- **What is needed**:
Where does the word "then" show up in the records? Copy every line that has it.

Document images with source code
......

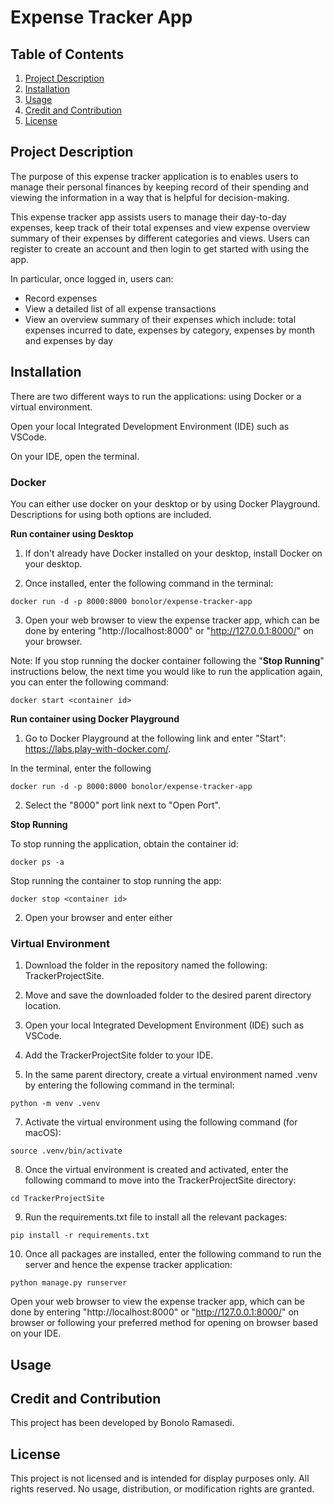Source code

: # Expense Tracker App

## Table of Contents

1. [Project Description](#project_description)
2. [Installation](#installation) 
3. [Usage](#usage)
4. [Credit and Contribution](#credit_and_contribution)
5. [License](#license)

## Project Description <a name="project_description"><a>

The purpose of this expense tracker application is to enables users to manage their personal finances by keeping record of their spending and viewing the information in a way that is helpful for decision-making.

This expense tracker app assists users to manage their day-to-day expenses, keep track of their total expenses and view expense overview summary of their expenses by different categories and views. Users can register to create an account and then login to get started with using the app.

In particular, once logged in, users can:

- Record expenses
- View a detailed list of all expense transactions
- View an overview summary of their expenses which include: total expenses incurred to date, expenses by category, expenses by month and expenses by day
  
## Installation <a name="installation"><a> 

There are two different ways to run the applications: using Docker or a virtual environment.

Open your local Integrated Development Environment (IDE) such as VSCode.

On your IDE, open the terminal.

### Docker

You can either use docker on your desktop or by using Docker Playground. Descriptions for using both options are included.

**Run container using Desktop**

1. If don't already have Docker installed on your desktop, install Docker on your desktop.

2. Once installed,  enter the following command in the terminal:

```
docker run -d -p 8000:8000 bonolor/expense-tracker-app
```

3. Open your web browser to view the expense tracker app, which can be done by entering "http://localhost:8000" or "http://127.0.0.1:8000/" on your browser.

Note: If you stop running the docker container following the "**Stop Running**" instructions below, the next time you would like to run the application again, you can enter the following command:

```
docker start <container id>
```

**Run container using Docker Playground**

1. Go to Docker Playground at the following link and enter "Start": https://labs.play-with-docker.com/.

In the terminal, enter the following

```
docker run -d -p 8000:8000 bonolor/expense-tracker-app
```

2. Select the "8000" port link next to "Open Port".

**Stop Running**

To stop running the application, obtain the container id:

```
docker ps -a
```

Stop running the container to stop running the app:

```
docker stop <container id>
```

2. Open your browser and enter either


### Virtual Environment

1. Download the folder in the repository named the following: TrackerProjectSite.
 
3. Move and save the downloaded folder to the desired parent directory location.
  
4. Open your local Integrated Development Environment (IDE) such as VSCode.
 
5. Add the TrackerProjectSite folder to your IDE.
 
6. In the same parent directory, create a virtual environment named .venv by entering the following command in the terminal:
   
  ```
  python -m venv .venv
  ```
  
7. Activate the virtual environment using the following command (for macOS):
  
  ```
  source .venv/bin/activate
  ```
  
8. Once the virtual environment is created and activated, enter the following command to move into the TrackerProjectSite directory:
  
  ```
  cd TrackerProjectSite
  ```
 
9. Run the requirements.txt file to install all the relevant packages:
  
  ```
  pip install -r requirements.txt
  ```
  
10. Once all packages are installed, enter the following command to run the server and hence the expense tracker application:
  
  ```
  python manage.py runserver
  ```
  
  Open your web browser to view the expense tracker app, which can be done by entering "http://localhost:8000" or "http://127.0.0.1:8000/" on browser or following your preferred method for opening on browser based on your IDE.

  
## Usage <a name="usage"><a>
  
## Credit and Contribution <a name="credit_and_contribution"><a> 

This project has been developed by Bonolo Ramasedi.

## License <a name="license"><a> 
  
This project is not licensed and is intended for display purposes only. All rights reserved. No usage, distribution, or modification rights are granted.

  
  
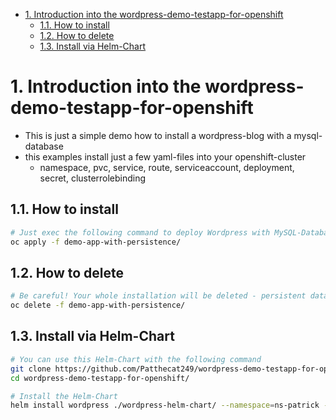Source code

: - [1. Introduction into the wordpress-demo-testapp-for-openshift](#1-introduction-into-the-wordpress-demo-testapp-for-openshift)
  - [1.1. How to install](#11-how-to-install)
  - [1.2. How to delete](#12-how-to-delete)
  - [1.3. Install via Helm-Chart](#13-install-via-helm-chart)


# 1. Introduction into the wordpress-demo-testapp-for-openshift
- This is just a simple demo how to install a wordpress-blog with a mysql-database
- this examples install just a few yaml-files into your openshift-cluster
  - namespace, pvc, service, route, serviceaccount, deployment, secret, clusterrolebinding

## 1.1. How to install
```bash
# Just exec the following command to deploy Wordpress with MySQL-Database
oc apply -f demo-app-with-persistence/
```
## 1.2. How to delete
```bash
# Be careful! Your whole installation will be deleted - persistent data too.
oc delete -f demo-app-with-persistence/
```

## 1.3. Install via Helm-Chart
```bash
# You can use this Helm-Chart with the following command
git clone https://github.com/Patthecat249/wordpress-demo-testapp-for-openshift.git
cd wordpress-demo-testapp-for-openshift/
```
```bash
# Install the Helm-Chart
helm install wordpress ./wordpress-helm-chart/ --namespace=ns-patrick --create-namespace
```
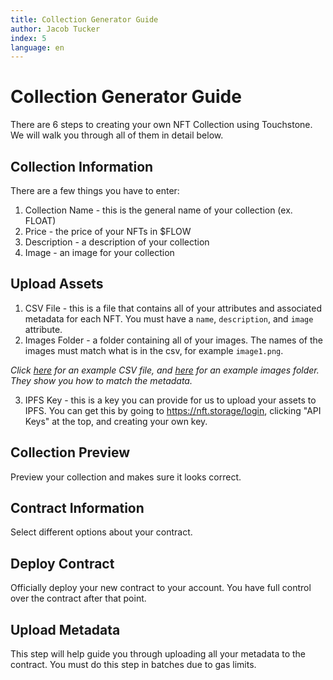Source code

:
 ```yaml
---
title: Collection Generator Guide
author: Jacob Tucker
index: 5
language: en
---
```


# Collection Generator Guide

There are 6 steps to creating your own NFT Collection using Touchstone. We will walk you through all of them in detail below.

## Collection Information

There are a few things you have to enter:
1. Collection Name - this is the general name of your collection (ex. FLOAT)
2. Price - the price of your NFTs in $FLOW
3. Description - a description of your collection
4. Image - an image for your collection

## Upload Assets

1. CSV File - this is a file that contains all of your attributes and associated metadata for each NFT. You must have a `name`, `description`, and `image` attribute.
2. Images Folder - a folder containing all of your images. The names of the images must match what is in the csv, for example `image1.png`.

*Click <a href="/assets/metadata.csv" download="">here</a> for an example CSV file, and <a href="/assets/images.zip" download="">here</a> for an example images folder. They show you how to match the metadata.*

3. IPFS Key - this is a key you can provide for us to upload your assets to IPFS. You can get this by going to https://nft.storage/login, clicking "API Keys" at the top, and creating your own key. 

## Collection Preview

Preview your collection and makes sure it looks correct.

## Contract Information

Select different options about your contract.

## Deploy Contract

Officially deploy your new contract to your account. You have full control over the contract after that point.

## Upload Metadata

This step will help guide you through uploading all your metadata to the contract. You must do this step in batches due to gas limits.
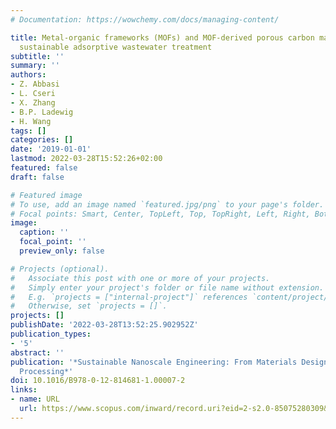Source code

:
 ```yaml
---
# Documentation: https://wowchemy.com/docs/managing-content/

title: Metal-organic frameworks (MOFs) and MOF-derived porous carbon materials for
  sustainable adsorptive wastewater treatment
subtitle: ''
summary: ''
authors:
- Z. Abbasi
- L. Cseri
- X. Zhang
- B.P. Ladewig
- H. Wang
tags: []
categories: []
date: '2019-01-01'
lastmod: 2022-03-28T15:52:26+02:00
featured: false
draft: false

# Featured image
# To use, add an image named `featured.jpg/png` to your page's folder.
# Focal points: Smart, Center, TopLeft, Top, TopRight, Left, Right, BottomLeft, Bottom, BottomRight.
image:
  caption: ''
  focal_point: ''
  preview_only: false

# Projects (optional).
#   Associate this post with one or more of your projects.
#   Simply enter your project's folder or file name without extension.
#   E.g. `projects = ["internal-project"]` references `content/project/deep-learning/index.md`.
#   Otherwise, set `projects = []`.
projects: []
publishDate: '2022-03-28T13:52:25.902952Z'
publication_types:
- '5'
abstract: ''
publication: '*Sustainable Nanoscale Engineering: From Materials Design to Chemical
  Processing*'
doi: 10.1016/B978-0-12-814681-1.00007-2
links:
- name: URL
  url: https://www.scopus.com/inward/record.uri?eid=2-s2.0-85075280309&doi=10.1016%2fB978-0-12-814681-1.00007-2&partnerID=40&md5=cfb1264752ca98c2ad6c80e11adde0dd
---
```

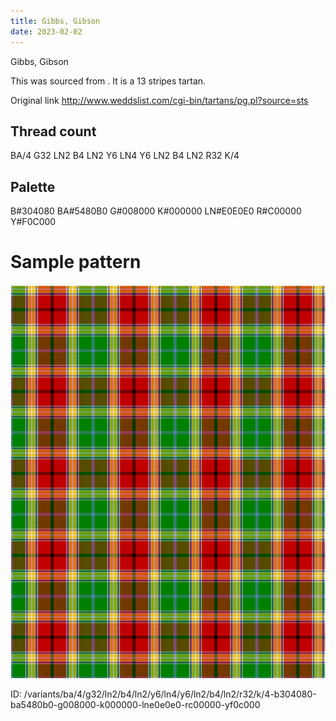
 ```yaml
---
title: Gibbs, Gibson
date: 2023-02-02
---
```

Gibbs, Gibson

This was sourced from <no value>.  It is a 13 stripes tartan.

Original link http://www.weddslist.com/cgi-bin/tartans/pg.pl?source=sts

## Thread count
BA/4 G32 LN2 B4 LN2 Y6 LN4 Y6 LN2 B4 LN2 R32 K/4

## Palette
B#304080 BA#5480B0 G#008000 K#000000 LN#E0E0E0 R#C00000 Y#F0C000

# Sample pattern

![Tartan detail](tartan.png "BA/4 G32 LN2 B4 LN2 Y6 LN4 Y6 LN2 B4 LN2 R32 K/4 tartan")

ID: /variants/ba/4/g32/ln2/b4/ln2/y6/ln4/y6/ln2/b4/ln2/r32/k/4-b304080-ba5480b0-g008000-k000000-lne0e0e0-rc00000-yf0c000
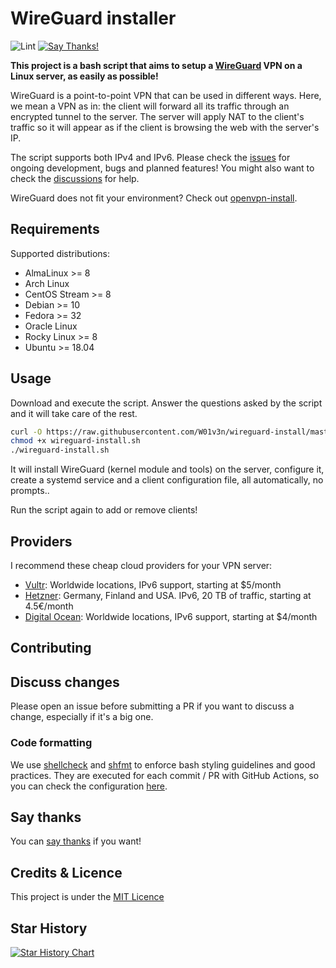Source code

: # WireGuard installer

![Lint](https://github.com/W01v3n/wireguard-install/workflows/Lint/badge.svg)
[![Say Thanks!](https://img.shields.io/badge/Say%20Thanks-!-1EAEDB.svg)](https://saythanks.io/to/W01v3n)

**This project is a bash script that aims to setup a [WireGuard](https://www.wireguard.com/) VPN on a Linux server, as easily as possible!**

WireGuard is a point-to-point VPN that can be used in different ways. Here, we mean a VPN as in: the client will forward all its traffic through an encrypted tunnel to the server.
The server will apply NAT to the client's traffic so it will appear as if the client is browsing the web with the server's IP.

The script supports both IPv4 and IPv6. Please check the [issues](https://github.com/W01v3n/wireguard-install/issues) for ongoing development, bugs and planned features! You might also want to check the [discussions](https://github.com/W01v3n/wireguard-install/discussions) for help.

WireGuard does not fit your environment? Check out [openvpn-install](https://github.com/W01v3n/openvpn-install).

## Requirements

Supported distributions:

- AlmaLinux >= 8
- Arch Linux
- CentOS Stream >= 8
- Debian >= 10
- Fedora >= 32
- Oracle Linux
- Rocky Linux >= 8
- Ubuntu >= 18.04

## Usage

Download and execute the script. Answer the questions asked by the script and it will take care of the rest.

```bash
curl -O https://raw.githubusercontent.com/W01v3n/wireguard-install/master/wireguard-install.sh
chmod +x wireguard-install.sh
./wireguard-install.sh
```

It will install WireGuard (kernel module and tools) on the server, configure it, create a systemd service and a client configuration file, all automatically, no prompts..

Run the script again to add or remove clients!

## Providers

I recommend these cheap cloud providers for your VPN server:

- [Vultr](https://www.vultr.com/?ref=8948982-8H): Worldwide locations, IPv6 support, starting at \$5/month
- [Hetzner](https://hetzner.cloud/?ref=ywtlvZsjgeDq): Germany, Finland and USA. IPv6, 20 TB of traffic, starting at 4.5€/month
- [Digital Ocean](https://m.do.co/c/ed0ba143fe53): Worldwide locations, IPv6 support, starting at \$4/month

## Contributing

## Discuss changes

Please open an issue before submitting a PR if you want to discuss a change, especially if it's a big one.

### Code formatting

We use [shellcheck](https://github.com/koalaman/shellcheck) and [shfmt](https://github.com/mvdan/sh) to enforce bash styling guidelines and good practices. They are executed for each commit / PR with GitHub Actions, so you can check the configuration [here](https://github.com/W01v3n/wireguard-install/blob/master/.github/workflows/lint.yml).

## Say thanks

You can [say thanks](https://saythanks.io/to/W01v3n) if you want!

## Credits & Licence

This project is under the [MIT Licence](https://raw.githubusercontent.com/W01v3n/wireguard-install/master/LICENSE)

## Star History

[![Star History Chart](https://api.star-history.com/svg?repos=W01v3n/wireguard-install&type=Date)](https://star-history.com/#W01v3n/wireguard-install&Date)
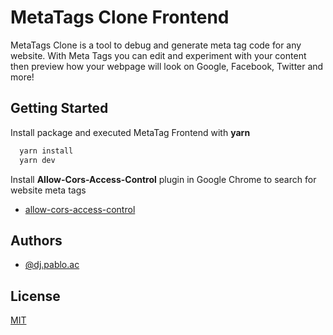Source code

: 
# MetaTags Clone Frontend

MetaTags Clone is a tool to debug and generate meta tag code for any website. With Meta Tags you can edit and experiment with your content then preview how your webpage will look on Google, Facebook, Twitter and more!

## Getting Started

Install package and executed MetaTag Frontend with **yarn**

```bash
  yarn install
  yarn dev
```

Install **Allow-Cors-Access-Control** plugin in Google Chrome to search for website meta tags 

- [allow-cors-access-control](https://chrome.google.com/webstore/detail/allow-cors-access-control/lhobafahddgcelffkeicbaginigeejlf)

## Authors

- [@dj.pablo.ac](https://gitlab.com/dj.pablo.ac)


## License

[MIT](https://choosealicense.com/licenses/mit/)
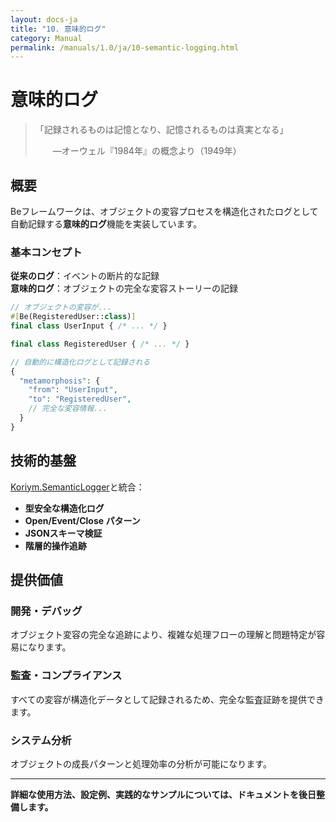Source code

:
 ```yaml
---
layout: docs-ja
title: "10. 意味的ログ"
category: Manual
permalink: /manuals/1.0/ja/10-semantic-logging.html
---
```


# 意味的ログ

> 「記録されるものは記憶となり、記憶されるものは真実となる」
>
> 　　—オーウェル『1984年』の概念より（1949年）

## 概要

Beフレームワークは、オブジェクトの変容プロセスを構造化されたログとして自動記録する**意味的ログ**機能を実装しています。

### 基本コンセプト

**従来のログ**：イベントの断片的な記録  
**意味的ログ**：オブジェクトの完全な変容ストーリーの記録

```php
// オブジェクトの変容が...
#[Be(RegisteredUser::class)]
final class UserInput { /* ... */ }

final class RegisteredUser { /* ... */ }

// 自動的に構造化ログとして記録される
{
  "metamorphosis": {
    "from": "UserInput",
    "to": "RegisteredUser",
    // 完全な変容情報...
  }
}
```

## 技術的基盤

[Koriym.SemanticLogger](https://github.com/koriym/Koriym.SemanticLogger)と統合：

- **型安全な構造化ログ**
- **Open/Event/Close パターン**
- **JSONスキーマ検証**
- **階層的操作追跡**

## 提供価値

### 開発・デバッグ
オブジェクト変容の完全な追跡により、複雑な処理フローの理解と問題特定が容易になります。

### 監査・コンプライアンス
すべての変容が構造化データとして記録されるため、完全な監査証跡を提供できます。

### システム分析
オブジェクトの成長パターンと処理効率の分析が可能になります。

---

**詳細な使用方法、設定例、実践的なサンプルについては、ドキュメントを後日整備します。**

......

- **Answer section**:
This expense tracker app assists users to manage their day-to-day expenses, keep track of their total expenses and view expense overview summary of their expenses by different categories and views. Users can register to create an account and then login to get started with using the app.
MetaTags Clone is a tool to debug and generate meta tag code for any website. With Meta Tags you can edit and experiment with your content then preview how your webpage will look on Google, Facebook, Twitter and more!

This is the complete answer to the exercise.